А ведь кому-то можно было и бесплатно, и везде, и это несмотря на высокий чин (раньше это было привилегией простого народа). Писатель Константин Мелихан передает следующую леденящую душу историю: приехал в Ленинград JI. И. Брежнев награждать орденом какой-то завод. После церемонии награждения во Дворце культуры, как и полагается, начался банкет (для чего, собственно, и собрались). Спустя какое-то время Леонид Ильич ощутил надобность облегчиться. Вышел в коридор и, разбудив дремавшего милиционера, спросил у него:
– Где тут у тебя, дорогой, по маленькому можно сходить?

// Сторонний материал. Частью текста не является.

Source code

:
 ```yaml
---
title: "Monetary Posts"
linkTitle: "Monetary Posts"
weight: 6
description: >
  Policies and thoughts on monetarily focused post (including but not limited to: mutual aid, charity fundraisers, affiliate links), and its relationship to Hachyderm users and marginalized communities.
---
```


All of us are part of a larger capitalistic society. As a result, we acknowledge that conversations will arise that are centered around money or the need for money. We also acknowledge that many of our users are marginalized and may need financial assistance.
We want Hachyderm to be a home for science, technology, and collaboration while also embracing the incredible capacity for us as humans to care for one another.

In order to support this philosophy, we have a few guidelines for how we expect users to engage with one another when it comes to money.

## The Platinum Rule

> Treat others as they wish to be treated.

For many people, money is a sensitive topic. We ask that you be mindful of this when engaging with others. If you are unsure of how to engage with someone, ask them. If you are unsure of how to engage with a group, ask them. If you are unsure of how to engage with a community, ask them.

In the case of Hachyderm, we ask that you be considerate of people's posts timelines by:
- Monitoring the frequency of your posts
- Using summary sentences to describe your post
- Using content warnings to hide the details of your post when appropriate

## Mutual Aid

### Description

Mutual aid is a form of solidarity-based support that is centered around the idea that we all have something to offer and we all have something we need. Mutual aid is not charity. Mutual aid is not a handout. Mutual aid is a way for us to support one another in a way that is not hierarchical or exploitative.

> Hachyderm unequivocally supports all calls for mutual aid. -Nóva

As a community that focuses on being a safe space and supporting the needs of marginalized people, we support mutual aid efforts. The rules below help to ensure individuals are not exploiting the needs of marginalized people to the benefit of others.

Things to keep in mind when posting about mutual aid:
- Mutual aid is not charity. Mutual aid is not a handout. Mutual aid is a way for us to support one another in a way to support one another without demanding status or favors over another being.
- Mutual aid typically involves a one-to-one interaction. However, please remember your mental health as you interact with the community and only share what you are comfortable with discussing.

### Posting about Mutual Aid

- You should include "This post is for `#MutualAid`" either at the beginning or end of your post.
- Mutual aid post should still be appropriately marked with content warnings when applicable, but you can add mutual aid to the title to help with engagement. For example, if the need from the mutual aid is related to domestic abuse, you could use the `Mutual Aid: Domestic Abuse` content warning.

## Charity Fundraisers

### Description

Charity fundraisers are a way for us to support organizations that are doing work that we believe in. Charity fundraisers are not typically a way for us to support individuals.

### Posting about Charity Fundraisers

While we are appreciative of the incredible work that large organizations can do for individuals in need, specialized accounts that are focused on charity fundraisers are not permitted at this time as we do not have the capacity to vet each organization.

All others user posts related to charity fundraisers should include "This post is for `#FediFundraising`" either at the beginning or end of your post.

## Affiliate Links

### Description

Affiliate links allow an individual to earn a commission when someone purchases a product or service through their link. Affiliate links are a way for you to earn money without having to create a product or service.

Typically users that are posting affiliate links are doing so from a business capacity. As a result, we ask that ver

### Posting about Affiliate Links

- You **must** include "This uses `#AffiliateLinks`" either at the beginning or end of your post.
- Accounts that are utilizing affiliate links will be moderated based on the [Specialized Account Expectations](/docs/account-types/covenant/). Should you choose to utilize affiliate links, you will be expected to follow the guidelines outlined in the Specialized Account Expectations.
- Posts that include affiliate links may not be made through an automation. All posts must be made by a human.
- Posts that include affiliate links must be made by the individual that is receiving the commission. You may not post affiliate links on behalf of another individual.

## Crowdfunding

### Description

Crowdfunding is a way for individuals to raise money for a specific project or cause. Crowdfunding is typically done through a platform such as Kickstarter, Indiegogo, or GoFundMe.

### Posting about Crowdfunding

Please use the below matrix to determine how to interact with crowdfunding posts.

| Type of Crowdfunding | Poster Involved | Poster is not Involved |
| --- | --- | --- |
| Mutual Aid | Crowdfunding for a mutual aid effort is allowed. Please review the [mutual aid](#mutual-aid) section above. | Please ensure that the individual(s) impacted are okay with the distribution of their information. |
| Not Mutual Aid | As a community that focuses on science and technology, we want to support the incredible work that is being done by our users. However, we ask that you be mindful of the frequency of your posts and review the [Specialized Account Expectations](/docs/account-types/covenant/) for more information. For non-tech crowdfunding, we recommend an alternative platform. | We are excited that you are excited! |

Милиционер вскочил, да как закричит:
– Вам везде, Леонид Ильич!
Рассказывают также, что, когда Брежнев был во Франции, он, разумеется, и там посещал туалет (не везде, конечно), но и думать не мог, что хитроумные французы установят в его апартаментах «шпионский» унитаз. А между тем экскременты генсека подвергались анализу, что позволяло французам узнать, чем болен руководитель советского государства, что ест, пьет, чем дышит. Здоровье Брежнева было едва ли не самой большой государственной тайной в годы его правления, но французы докопались до этой тайны. Как в окружении первого лица государства не догадались запастись на этот случай ведром для отправления нужды – вот в чем загадка!
А ведь опыт такого рода работы у нас был – в дни всенародных праздников, за спинами махавших демонстрантам руководителей государства стояло ведро, куда вожди писали по очереди. Туалет в подтрибунном помещении архитекторами предусмотрен не был – да никто и не жаловался на его отсутствие!